Let's go to the tape
As I think I've mentioned before, Morgan Stanley is one of those shy bankers that steadfastly refuses to open its own recommendation books to public review. Thus, we can't check on how well its picks pan out over time -- so we can't really endorse (or refute) the analyst's arguments based on its reputation alone. Instead, we'll have to delve into the numbers ourselves.

Those numbers are actually pretty simple. On its face, DryShips looks like the obvious "sell" candidate that Morgan Stanley now says it is. The stock costs 25 times earnings today -- a significant premium to the 10% long-term growth prospects most analysts assign it, and a sizeable premium to the P/Es of other players in the dry bulk-hauling business as well.

Scanning the field, Eagle Bulk (Nasdaq: EGLE) comes close to DryShips in terms of valuation, with a P/E ratio of less than 12. Meanwhile, Excel Maritime (NYSE: EXM) and Genco Shipping (NYSE: GNK), Diana Shipping (NYSE: DSX) and Navios Maritime Holdings (NYSE: NM) can each be had for single-digit multiples to trailing earnings. A Fool can be forgiven for wondering why  DryShips deserves such a premium valuation to its peers.

Here's what's so special
The answer, in a word, is "drillships." Some months ago, if you recall, a truly stellar stockpicker by the name of Deutsche Bank laid out a bull thesis on DryShips: ""[Dryships]' long-term dry bulk charter coverage" gives the stock a "stable structural backdrop," while the market undervalues its "intermediate-term exposure to the drillship charter environment."

In short, Deutsche thinks DryShips will make beaucoup bucks from its involvement in oil drilling -- and just this morning, we saw that thesis begin to play out. Casting down the gauntlet before its detractors, DryShips announced Tuesday that its big bet on drillships is already paying off. The company inked contracts leasing three such vessels to Cairn Energy and Petrobras (NYSE: PBR) for a combined $590 million.

Foolish final thought
Successes like this one are one reason why analysts predict we'll see DryShips earn enough money in 2011 to drop its P/E ratio right down to the levels of its more bulk shipping-focused peers. (The company's forward P/E is only 5.0.)

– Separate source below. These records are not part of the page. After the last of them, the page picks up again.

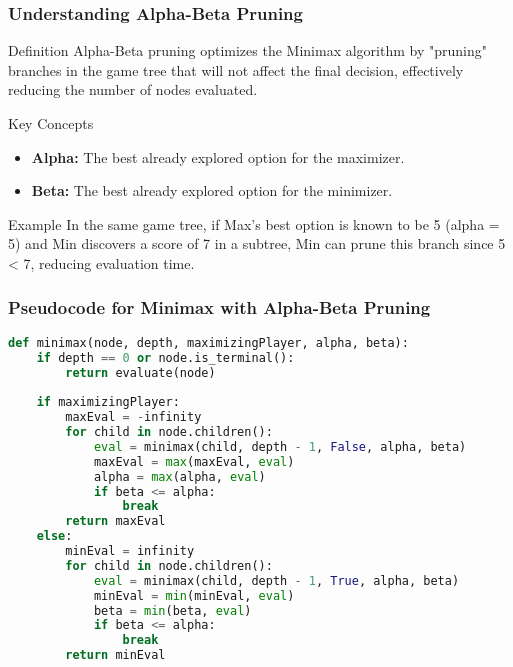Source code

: \documentclass[aspectratio=169]{beamer}
\begin{document}
\begin{frame}[fragile]
    \frametitle{Understanding Alpha-Beta Pruning}
    \begin{block}{Definition}
        Alpha-Beta pruning optimizes the Minimax algorithm by "pruning" branches in the game tree that will not affect the final decision, effectively reducing the number of nodes evaluated.
    \end{block}
    \begin{block}{Key Concepts}
        \begin{itemize}
            \item \textbf{Alpha:} The best already explored option for the maximizer.
            \item \textbf{Beta:} The best already explored option for the minimizer.
        \end{itemize}
    \end{block}

    \begin{block}{Example}
        In the same game tree, if Max’s best option is known to be 5 (alpha = 5) and Min discovers a score of 7 in a subtree, Min can prune this branch since 5 < 7, reducing evaluation time.
    \end{block}
\end{frame}

\begin{frame}[fragile]
    \frametitle{Pseudocode for Minimax with Alpha-Beta Pruning}
    \begin{lstlisting}[language=Python]
def minimax(node, depth, maximizingPlayer, alpha, beta):
    if depth == 0 or node.is_terminal():
        return evaluate(node)
    
    if maximizingPlayer:
        maxEval = -infinity
        for child in node.children():
            eval = minimax(child, depth - 1, False, alpha, beta)
            maxEval = max(maxEval, eval)
            alpha = max(alpha, eval)
            if beta <= alpha:
                break
        return maxEval
    else:
        minEval = infinity
        for child in node.children():
            eval = minimax(child, depth - 1, True, alpha, beta)
            minEval = min(minEval, eval)
            beta = min(beta, eval)
            if beta <= alpha:
                break
        return minEval
    \end{lstlisting}
\end{frame}
\end{document}
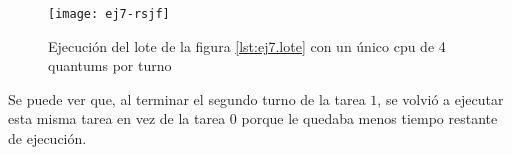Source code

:   \begin{figure}[H]
  		\centering
  		\texttt{[image: ej7-rsjf]}
  		\caption{Ejecución del lote de la figura \ref{lst:ej7.lote} con un \'unico cpu de 4 quantums por turno}
  		\label{fig:ej7.rsjf}
  \end{figure}

  Se puede ver que, al terminar el segundo turno de la tarea $1$, se volvió a ejecutar esta misma tarea en vez de la tarea $0$ porque le quedaba menos tiempo restante de ejecución.
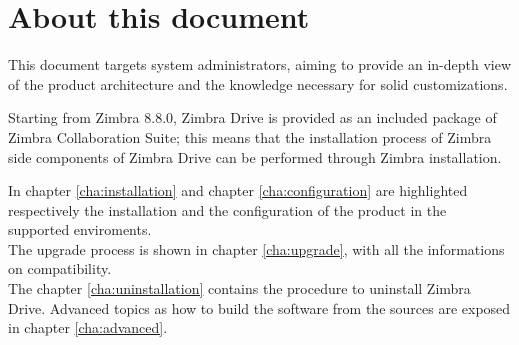 \section{About this document}
This document targets system administrators, aiming to provide an in-depth view of the product architecture
and the knowledge necessary for solid customizations.
\begin{info}
    Starting from Zimbra 8.8.0, Zimbra Drive is provided as an included package of Zimbra Collaboration Suite;
    this means that the installation process of Zimbra side components of Zimbra Drive can be performed 
    through Zimbra installation.
\end{info}
In chapter \ref{cha:installation} and chapter \ref{cha:configuration} are highlighted respectively the installation
and the configuration of the product in the supported enviroments.\\
The upgrade process is shown in chapter \ref{cha:upgrade}, with all the informations on compatibility.\\
The chapter \ref{cha:uninstallation} contains the procedure to uninstall Zimbra Drive.
Advanced topics as how to build the software from the sources are exposed in chapter \ref{cha:advanced}.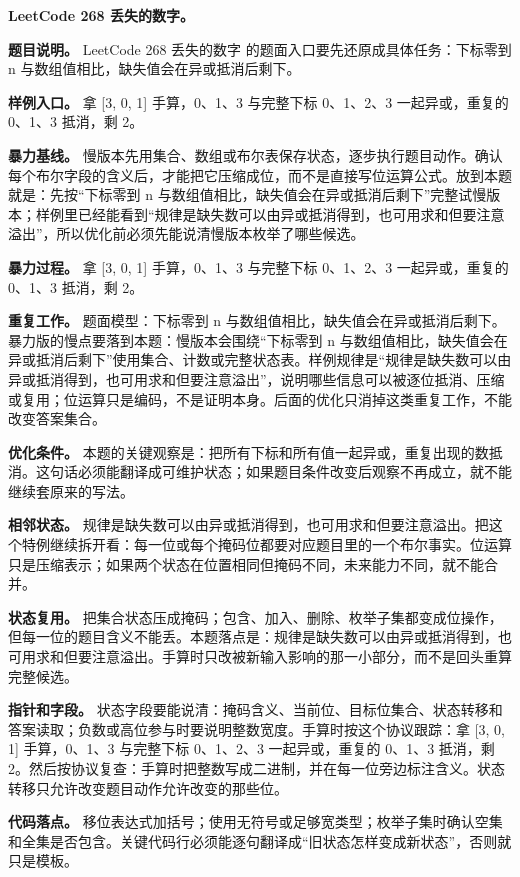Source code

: \noindent\textbf{LeetCode 268 丢失的数字。}

\textbf{题目说明。} LeetCode 268 丢失的数字 的题面入口要先还原成具体任务：下标零到 n 与数组值相比，缺失值会在异或抵消后剩下。

\textbf{样例入口。} 拿 [3, 0, 1] 手算，0、1、3 与完整下标 0、1、2、3 一起异或，重复的 0、1、3 抵消，剩 2。

\textbf{暴力基线。} 慢版本先用集合、数组或布尔表保存状态，逐步执行题目动作。确认每个布尔字段的含义后，才能把它压缩成位，而不是直接写位运算公式。放到本题就是：先按“下标零到 n 与数组值相比，缺失值会在异或抵消后剩下”完整试慢版本；样例里已经能看到“规律是缺失数可以由异或抵消得到，也可用求和但要注意溢出”，所以优化前必须先能说清慢版本枚举了哪些候选。

\textbf{暴力过程。} 拿 [3, 0, 1] 手算，0、1、3 与完整下标 0、1、2、3 一起异或，重复的 0、1、3 抵消，剩 2。

\textbf{重复工作。} 题面模型：下标零到 n 与数组值相比，缺失值会在异或抵消后剩下。暴力版的慢点要落到本题：慢版本会围绕“下标零到 n 与数组值相比，缺失值会在异或抵消后剩下”使用集合、计数或完整状态表。样例规律是“规律是缺失数可以由异或抵消得到，也可用求和但要注意溢出”，说明哪些信息可以被逐位抵消、压缩或复用；位运算只是编码，不是证明本身。后面的优化只消掉这类重复工作，不能改变答案集合。

\textbf{优化条件。} 本题的关键观察是：把所有下标和所有值一起异或，重复出现的数抵消。这句话必须能翻译成可维护状态；如果题目条件改变后观察不再成立，就不能继续套原来的写法。

\textbf{相邻状态。} 规律是缺失数可以由异或抵消得到，也可用求和但要注意溢出。把这个特例继续拆开看：每一位或每个掩码位都要对应题目里的一个布尔事实。位运算只是压缩表示；如果两个状态在位置相同但掩码不同，未来能力不同，就不能合并。

\textbf{状态复用。} 把集合状态压成掩码；包含、加入、删除、枚举子集都变成位操作，但每一位的题目含义不能丢。本题落点是：规律是缺失数可以由异或抵消得到，也可用求和但要注意溢出。手算时只改被新输入影响的那一小部分，而不是回头重算完整候选。

\textbf{指针和字段。} 状态字段要能说清：掩码含义、当前位、目标位集合、状态转移和答案读取；负数或高位参与时要说明整数宽度。手算时按这个协议跟踪：拿 [3, 0, 1] 手算，0、1、3 与完整下标 0、1、2、3 一起异或，重复的 0、1、3 抵消，剩 2。然后按协议复查：手算时把整数写成二进制，并在每一位旁边标注含义。状态转移只允许改变题目动作允许改变的那些位。

\textbf{代码落点。} 移位表达式加括号；使用无符号或足够宽类型；枚举子集时确认空集和全集是否包含。关键代码行必须能逐句翻译成“旧状态怎样变成新状态”，否则就只是模板。

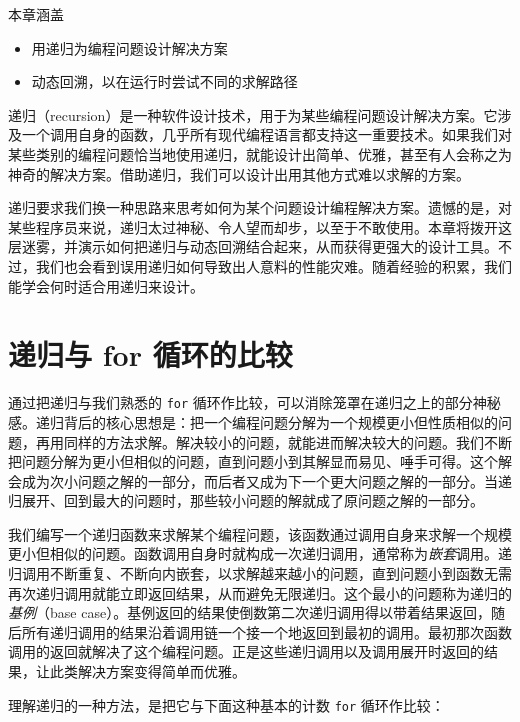 \begin{myChapterIntro}{本章涵盖}
\begin{itemize}
\item 用递归为编程问题设计解决方案
\item 动态回溯，以在运行时尝试不同的求解路径
\end{itemize}
\end{myChapterIntro}

递归（recursion）是一种软件设计技术，用于为某些编程问题设计解决方案。它涉及一个调用自身的函数，几乎所有现代编程语言都支持这一重要技术。如果我们对某些类别的编程问题恰当地使用递归，就能设计出简单、优雅，甚至有人会称之为神奇的解决方案。借助递归，我们可以设计出用其他方式难以求解的方案。


递归要求我们换一种思路来思考如何为某个问题设计编程解决方案。遗憾的是，对某些程序员来说，递归太过神秘、令人望而却步，以至于不敢使用。本章将拨开这层迷雾，并演示如何把递归与动态回溯结合起来，从而获得更强大的设计工具。不过，我们也会看到误用递归如何导致出人意料的性能灾难。随着经验的积累，我们能学会何时适合用递归来设计。

\section{递归与 for 循环的比较}

通过把递归与我们熟悉的 \texttt{for} 循环作比较，可以消除笼罩在递归之上的部分神秘感。递归背后的核心思想是：把一个编程问题分解为一个规模更小但性质相似的问题，再用同样的方法求解。解决较小的问题，就能进而解决较大的问题。我们不断把问题分解为更小但相似的问题，直到问题小到其解显而易见、唾手可得。这个解会成为次小问题之解的一部分，而后者又成为下一个更大问题之解的一部分。当递归展开、回到最大的问题时，那些较小问题的解就成了原问题之解的一部分。

我们编写一个递归函数来求解某个编程问题，该函数通过调用自身来求解一个规模更小但相似的问题。函数调用自身时就构成一次递归调用，通常称为\emph{嵌套}调用。递归调用不断重复、不断向内嵌套，以求解越来越小的问题，直到问题小到函数无需再次递归调用就能立即返回结果，从而避免无限递归。这个最小的问题称为递归的\emph{基例}（base case）。基例返回的结果使倒数第二次递归调用得以带着结果返回，随后所有递归调用的结果沿着调用链一个接一个地返回到最初的调用。最初那次函数调用的返回就解决了这个编程问题。正是这些递归调用以及调用展开时返回的结果，让此类解决方案变得简单而优雅。

理解递归的一种方法，是把它与下面这种基本的计数 \texttt{for} 循环作比较：

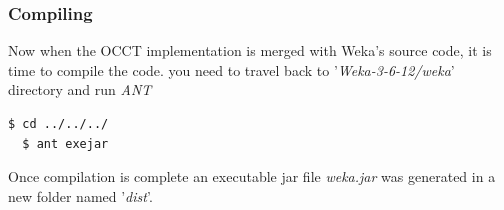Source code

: \documentclass[a4paper,12pt]{article}
\begin{document}
\begin{spacing}{1.5}
\subsubsection{Compiling}
Now when the OCCT implementation is merged with Weka's source code, it is time to compile the code.
you need to travel back to '{\em Weka-3-6-12/weka}' directory and run {\em ANT}
\begin{lstlisting}[language=bash,frame=none,backgroundcolor=\color{anti-flashwhite}]
  $ cd ../../../
  $ ant exejar
\end{lstlisting}
Once compilation is complete an executable jar file {\em weka.jar} was generated in a new folder named '{\em dist}'.

\clearpage

\end{spacing}
\end{document}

If this is the way things continue to play out, maybe Deutsche was right about this stock all along, and maybe Morgan Stanley was a bit hasty to begin letting down lifeboats.

On the other hand, the question of free cash flow remains unanswered. Remember that DryShips has only generated positive free cash flow for its shareholders in one year out of the past five. More years than not, it burns cash, averaging a burn rate of about $400 million a year between 2005 and 2010. And while the company churned through only $280 million over the last 12 months, the new dozen-tanker order it announced last month seems destined to increase capital expenditures by an average of $250 million or so over each of the next three years.

Long story short: If you're investing in DryShips in hopes that its drillship bet will pay off,  today's news should thrill you. However, I simply cannot bring myself to invest in a business that doesn't generate cash for its shareholders. Unless DryShips patches that hole, I'm not setting foot aboard.